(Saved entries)
◇ ◇ ◇

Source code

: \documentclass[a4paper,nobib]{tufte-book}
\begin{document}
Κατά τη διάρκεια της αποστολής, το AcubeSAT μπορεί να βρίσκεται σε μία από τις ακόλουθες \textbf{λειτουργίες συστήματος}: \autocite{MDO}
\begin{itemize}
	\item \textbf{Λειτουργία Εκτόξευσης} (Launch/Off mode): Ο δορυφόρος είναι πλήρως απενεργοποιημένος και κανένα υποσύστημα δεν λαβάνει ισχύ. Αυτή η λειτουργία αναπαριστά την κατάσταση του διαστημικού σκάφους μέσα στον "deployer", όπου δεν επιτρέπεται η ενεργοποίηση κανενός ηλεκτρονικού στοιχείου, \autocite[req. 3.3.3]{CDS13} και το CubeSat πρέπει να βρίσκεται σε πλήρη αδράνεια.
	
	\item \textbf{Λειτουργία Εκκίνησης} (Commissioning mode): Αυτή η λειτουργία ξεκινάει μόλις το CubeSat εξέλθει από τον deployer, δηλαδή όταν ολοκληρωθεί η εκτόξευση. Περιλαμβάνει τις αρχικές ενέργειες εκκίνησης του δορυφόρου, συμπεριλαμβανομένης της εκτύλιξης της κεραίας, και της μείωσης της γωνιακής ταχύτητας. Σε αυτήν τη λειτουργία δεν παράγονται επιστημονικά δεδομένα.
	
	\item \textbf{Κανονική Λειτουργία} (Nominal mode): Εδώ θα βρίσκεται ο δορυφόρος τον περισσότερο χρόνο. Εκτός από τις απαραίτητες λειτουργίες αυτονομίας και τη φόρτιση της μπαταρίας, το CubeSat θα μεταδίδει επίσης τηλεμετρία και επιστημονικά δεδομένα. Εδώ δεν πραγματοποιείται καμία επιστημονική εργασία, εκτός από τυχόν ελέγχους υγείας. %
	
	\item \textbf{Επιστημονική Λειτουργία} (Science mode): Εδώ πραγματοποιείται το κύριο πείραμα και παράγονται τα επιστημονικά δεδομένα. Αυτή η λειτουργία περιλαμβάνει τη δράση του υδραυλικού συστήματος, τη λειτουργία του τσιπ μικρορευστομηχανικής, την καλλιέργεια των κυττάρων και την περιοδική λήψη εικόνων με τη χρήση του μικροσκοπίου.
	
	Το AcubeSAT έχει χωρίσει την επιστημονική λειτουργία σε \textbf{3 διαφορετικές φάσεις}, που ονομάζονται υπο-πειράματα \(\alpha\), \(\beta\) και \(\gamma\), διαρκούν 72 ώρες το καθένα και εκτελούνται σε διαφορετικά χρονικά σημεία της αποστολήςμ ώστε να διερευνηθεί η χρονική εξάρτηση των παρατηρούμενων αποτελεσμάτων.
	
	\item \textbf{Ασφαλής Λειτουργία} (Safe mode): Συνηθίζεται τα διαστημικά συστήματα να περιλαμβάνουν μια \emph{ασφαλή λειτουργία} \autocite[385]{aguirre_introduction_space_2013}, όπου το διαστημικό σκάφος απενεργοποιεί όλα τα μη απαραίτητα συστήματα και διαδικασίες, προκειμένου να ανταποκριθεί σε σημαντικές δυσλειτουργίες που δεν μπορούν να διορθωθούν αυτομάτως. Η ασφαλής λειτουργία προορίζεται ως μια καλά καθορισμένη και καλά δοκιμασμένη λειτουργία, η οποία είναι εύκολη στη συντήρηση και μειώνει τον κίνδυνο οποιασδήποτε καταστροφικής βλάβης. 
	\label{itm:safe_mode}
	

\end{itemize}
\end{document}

◇ ◇ ◇

* _Problem details_
Copy every line from the records above that contains the word "βρίσκεται".

* _Solution to the exercise_
Κατά τη διάρκεια της αποστολής, το AcubeSAT μπορεί να βρίσκεται σε μία από τις ακόλουθες \textbf{λειτουργίες συστήματος}: \autocite{MDO}
	\item \textbf{Λειτουργία Εκτόξευσης} (Launch/Off mode): Ο δορυφόρος είναι πλήρως απενεργοποιημένος και κανένα υποσύστημα δεν λαβάνει ισχύ. Αυτή η λειτουργία αναπαριστά την κατάσταση του διαστημικού σκάφους μέσα στον "deployer", όπου δεν επιτρέπεται η ενεργοποίηση κανενός ηλεκτρονικού στοιχείου, \autocite[req. 3.3.3]{CDS13} και το CubeSat πρέπει να βρίσκεται σε πλήρη αδράνεια.
	\item \textbf{Κανονική Λειτουργία} (Nominal mode): Εδώ θα βρίσκεται ο δορυφόρος τον περισσότερο χρόνο. Εκτός από τις απαραίτητες λειτουργίες αυτονομίας και τη φόρτιση της μπαταρίας, το CubeSat θα μεταδίδει επίσης τηλεμετρία και επιστημονικά δεδομένα. Εδώ δεν πραγματοποιείται καμία επιστημονική εργασία, εκτός από τυχόν ελέγχους υγείας. %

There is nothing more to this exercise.